_WORK INSTRUCTION_: Nothing after the line with "Hypertension, hypotension, headache, diarrhea, vomiting, nausea" belongs in the copy; extract the lines below from the top through that line, pictures left out.
——
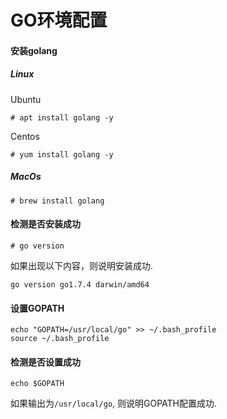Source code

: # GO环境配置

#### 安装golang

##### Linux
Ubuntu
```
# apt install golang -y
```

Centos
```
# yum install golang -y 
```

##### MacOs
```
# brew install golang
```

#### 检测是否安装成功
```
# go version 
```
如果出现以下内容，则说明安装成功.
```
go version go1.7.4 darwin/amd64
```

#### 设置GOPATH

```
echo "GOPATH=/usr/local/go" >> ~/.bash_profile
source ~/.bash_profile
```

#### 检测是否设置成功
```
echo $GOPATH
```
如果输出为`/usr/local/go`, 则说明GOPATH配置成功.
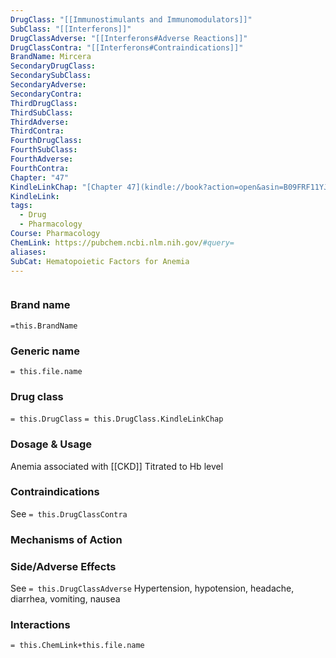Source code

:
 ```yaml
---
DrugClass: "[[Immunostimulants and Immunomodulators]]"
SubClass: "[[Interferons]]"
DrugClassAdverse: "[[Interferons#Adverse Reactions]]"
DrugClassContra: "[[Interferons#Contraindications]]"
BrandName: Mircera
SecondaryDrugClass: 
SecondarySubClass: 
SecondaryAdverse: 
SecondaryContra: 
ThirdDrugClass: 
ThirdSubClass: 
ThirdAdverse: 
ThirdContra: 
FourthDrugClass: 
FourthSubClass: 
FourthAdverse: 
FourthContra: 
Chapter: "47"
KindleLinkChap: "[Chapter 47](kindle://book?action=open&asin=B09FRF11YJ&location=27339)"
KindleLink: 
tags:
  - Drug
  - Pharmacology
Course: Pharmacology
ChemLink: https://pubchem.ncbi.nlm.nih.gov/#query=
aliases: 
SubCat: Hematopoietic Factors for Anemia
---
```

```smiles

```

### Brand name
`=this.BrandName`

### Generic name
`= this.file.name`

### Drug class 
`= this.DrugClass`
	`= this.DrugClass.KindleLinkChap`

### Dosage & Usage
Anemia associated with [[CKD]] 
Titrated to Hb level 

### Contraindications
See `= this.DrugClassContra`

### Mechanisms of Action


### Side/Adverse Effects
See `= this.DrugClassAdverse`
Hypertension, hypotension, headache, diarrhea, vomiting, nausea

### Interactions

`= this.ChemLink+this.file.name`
——
_SOLUTION TO THIS EXERCISE_:
Source code

: # GO环境配置

#### 安装golang

##### Linux
Ubuntu
```
# apt install golang -y
```

Centos
```
# yum install golang -y 
```

##### MacOs
```
# brew install golang
```

#### 检测是否安装成功
```
# go version 
```
如果出现以下内容，则说明安装成功.
```
go version go1.7.4 darwin/amd64
```

#### 设置GOPATH

```
echo "GOPATH=/usr/local/go" >> ~/.bash_profile
source ~/.bash_profile
```

#### 检测是否设置成功
```
echo $GOPATH
```
如果输出为`/usr/local/go`, 则说明GOPATH配置成功.
Source code

:
 ```yaml
---
DrugClass: "[[Immunostimulants and Immunomodulators]]"
SubClass: "[[Interferons]]"
DrugClassAdverse: "[[Interferons#Adverse Reactions]]"
DrugClassContra: "[[Interferons#Contraindications]]"
BrandName: Mircera
SecondaryDrugClass: 
SecondarySubClass: 
SecondaryAdverse: 
SecondaryContra: 
ThirdDrugClass: 
ThirdSubClass: 
ThirdAdverse: 
ThirdContra: 
FourthDrugClass: 
FourthSubClass: 
FourthAdverse: 
FourthContra: 
Chapter: "47"
KindleLinkChap: "[Chapter 47](kindle://book?action=open&asin=B09FRF11YJ&location=27339)"
KindleLink: 
tags:
  - Drug
  - Pharmacology
Course: Pharmacology
ChemLink: https://pubchem.ncbi.nlm.nih.gov/#query=
aliases: 
SubCat: Hematopoietic Factors for Anemia
---
```

```smiles

```

### Brand name
`=this.BrandName`

### Generic name
`= this.file.name`

### Drug class 
`= this.DrugClass`
	`= this.DrugClass.KindleLinkChap`

### Dosage & Usage
Anemia associated with [[CKD]] 
Titrated to Hb level 

### Contraindications
See `= this.DrugClassContra`

### Mechanisms of Action


### Side/Adverse Effects
See `= this.DrugClassAdverse`
Hypertension, hypotension, headache, diarrhea, vomiting, nausea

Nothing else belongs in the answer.